:: WHAT TO WORK ON ::
Please write out all of the entries exactly as they appear.
⁂
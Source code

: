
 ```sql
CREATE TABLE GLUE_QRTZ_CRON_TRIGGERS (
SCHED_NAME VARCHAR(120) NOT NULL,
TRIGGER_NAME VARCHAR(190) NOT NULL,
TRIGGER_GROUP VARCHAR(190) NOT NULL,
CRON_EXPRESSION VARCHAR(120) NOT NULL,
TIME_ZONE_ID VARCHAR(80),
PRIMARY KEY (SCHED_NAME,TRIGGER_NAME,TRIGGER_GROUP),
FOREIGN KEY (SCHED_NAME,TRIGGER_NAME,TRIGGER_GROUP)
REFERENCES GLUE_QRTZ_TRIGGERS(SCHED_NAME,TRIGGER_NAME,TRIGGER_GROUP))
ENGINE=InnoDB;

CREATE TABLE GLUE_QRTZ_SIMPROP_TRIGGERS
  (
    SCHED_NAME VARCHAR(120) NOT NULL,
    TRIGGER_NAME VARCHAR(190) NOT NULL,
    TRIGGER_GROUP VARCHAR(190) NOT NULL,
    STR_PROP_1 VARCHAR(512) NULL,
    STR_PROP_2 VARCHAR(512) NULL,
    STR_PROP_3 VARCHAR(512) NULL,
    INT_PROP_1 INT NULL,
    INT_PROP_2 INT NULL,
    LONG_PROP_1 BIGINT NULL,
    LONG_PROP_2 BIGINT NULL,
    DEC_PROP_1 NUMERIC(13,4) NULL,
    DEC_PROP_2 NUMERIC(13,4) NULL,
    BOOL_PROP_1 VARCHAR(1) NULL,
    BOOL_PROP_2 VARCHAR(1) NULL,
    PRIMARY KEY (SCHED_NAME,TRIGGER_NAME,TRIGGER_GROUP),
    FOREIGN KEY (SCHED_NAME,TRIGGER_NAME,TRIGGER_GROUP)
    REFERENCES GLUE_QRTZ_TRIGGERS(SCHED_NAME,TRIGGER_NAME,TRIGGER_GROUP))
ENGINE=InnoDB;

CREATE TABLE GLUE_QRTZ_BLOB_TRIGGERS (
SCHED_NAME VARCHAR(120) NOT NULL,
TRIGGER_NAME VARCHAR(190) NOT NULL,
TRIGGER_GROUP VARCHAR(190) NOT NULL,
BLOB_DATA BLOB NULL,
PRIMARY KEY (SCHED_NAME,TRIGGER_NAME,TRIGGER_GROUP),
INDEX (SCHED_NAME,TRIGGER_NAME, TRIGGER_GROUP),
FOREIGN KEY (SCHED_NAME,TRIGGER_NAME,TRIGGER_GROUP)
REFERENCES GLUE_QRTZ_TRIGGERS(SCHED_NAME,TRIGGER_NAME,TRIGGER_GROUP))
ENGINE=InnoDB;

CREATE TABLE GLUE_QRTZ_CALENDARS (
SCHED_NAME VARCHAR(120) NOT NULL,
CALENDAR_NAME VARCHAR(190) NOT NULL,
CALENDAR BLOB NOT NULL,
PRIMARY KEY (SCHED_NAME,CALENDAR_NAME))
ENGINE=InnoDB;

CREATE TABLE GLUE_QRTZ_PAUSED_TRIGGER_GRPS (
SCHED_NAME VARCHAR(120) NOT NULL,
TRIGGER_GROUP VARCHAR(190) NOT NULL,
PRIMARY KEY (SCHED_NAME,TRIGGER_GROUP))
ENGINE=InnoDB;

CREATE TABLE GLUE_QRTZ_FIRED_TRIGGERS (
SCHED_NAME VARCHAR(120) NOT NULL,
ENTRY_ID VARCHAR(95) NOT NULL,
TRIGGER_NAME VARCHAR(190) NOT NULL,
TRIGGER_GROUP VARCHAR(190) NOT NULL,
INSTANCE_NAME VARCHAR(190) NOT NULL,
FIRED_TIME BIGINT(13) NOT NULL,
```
⁂
:: SOLUTION FOR THIS PROBLEM ::
Source code

:
 ```sql
CREATE TABLE GLUE_QRTZ_CRON_TRIGGERS (
SCHED_NAME VARCHAR(120) NOT NULL,
TRIGGER_NAME VARCHAR(190) NOT NULL,
TRIGGER_GROUP VARCHAR(190) NOT NULL,
CRON_EXPRESSION VARCHAR(120) NOT NULL,
TIME_ZONE_ID VARCHAR(80),
PRIMARY KEY (SCHED_NAME,TRIGGER_NAME,TRIGGER_GROUP),
FOREIGN KEY (SCHED_NAME,TRIGGER_NAME,TRIGGER_GROUP)
REFERENCES GLUE_QRTZ_TRIGGERS(SCHED_NAME,TRIGGER_NAME,TRIGGER_GROUP))
ENGINE=InnoDB;

CREATE TABLE GLUE_QRTZ_SIMPROP_TRIGGERS
  (
    SCHED_NAME VARCHAR(120) NOT NULL,
    TRIGGER_NAME VARCHAR(190) NOT NULL,
    TRIGGER_GROUP VARCHAR(190) NOT NULL,
    STR_PROP_1 VARCHAR(512) NULL,
    STR_PROP_2 VARCHAR(512) NULL,
    STR_PROP_3 VARCHAR(512) NULL,
    INT_PROP_1 INT NULL,
    INT_PROP_2 INT NULL,
    LONG_PROP_1 BIGINT NULL,
    LONG_PROP_2 BIGINT NULL,
    DEC_PROP_1 NUMERIC(13,4) NULL,
    DEC_PROP_2 NUMERIC(13,4) NULL,
    BOOL_PROP_1 VARCHAR(1) NULL,
    BOOL_PROP_2 VARCHAR(1) NULL,
    PRIMARY KEY (SCHED_NAME,TRIGGER_NAME,TRIGGER_GROUP),
    FOREIGN KEY (SCHED_NAME,TRIGGER_NAME,TRIGGER_GROUP)
    REFERENCES GLUE_QRTZ_TRIGGERS(SCHED_NAME,TRIGGER_NAME,TRIGGER_GROUP))
ENGINE=InnoDB;

CREATE TABLE GLUE_QRTZ_BLOB_TRIGGERS (
SCHED_NAME VARCHAR(120) NOT NULL,
TRIGGER_NAME VARCHAR(190) NOT NULL,
TRIGGER_GROUP VARCHAR(190) NOT NULL,
BLOB_DATA BLOB NULL,
PRIMARY KEY (SCHED_NAME,TRIGGER_NAME,TRIGGER_GROUP),
INDEX (SCHED_NAME,TRIGGER_NAME, TRIGGER_GROUP),
FOREIGN KEY (SCHED_NAME,TRIGGER_NAME,TRIGGER_GROUP)
REFERENCES GLUE_QRTZ_TRIGGERS(SCHED_NAME,TRIGGER_NAME,TRIGGER_GROUP))
ENGINE=InnoDB;

CREATE TABLE GLUE_QRTZ_CALENDARS (
SCHED_NAME VARCHAR(120) NOT NULL,
CALENDAR_NAME VARCHAR(190) NOT NULL,
CALENDAR BLOB NOT NULL,
PRIMARY KEY (SCHED_NAME,CALENDAR_NAME))
ENGINE=InnoDB;

CREATE TABLE GLUE_QRTZ_PAUSED_TRIGGER_GRPS (
SCHED_NAME VARCHAR(120) NOT NULL,
TRIGGER_GROUP VARCHAR(190) NOT NULL,
PRIMARY KEY (SCHED_NAME,TRIGGER_GROUP))
ENGINE=InnoDB;

CREATE TABLE GLUE_QRTZ_FIRED_TRIGGERS (
SCHED_NAME VARCHAR(120) NOT NULL,
ENTRY_ID VARCHAR(95) NOT NULL,
TRIGGER_NAME VARCHAR(190) NOT NULL,
TRIGGER_GROUP VARCHAR(190) NOT NULL,
INSTANCE_NAME VARCHAR(190) NOT NULL,
FIRED_TIME BIGINT(13) NOT NULL,
```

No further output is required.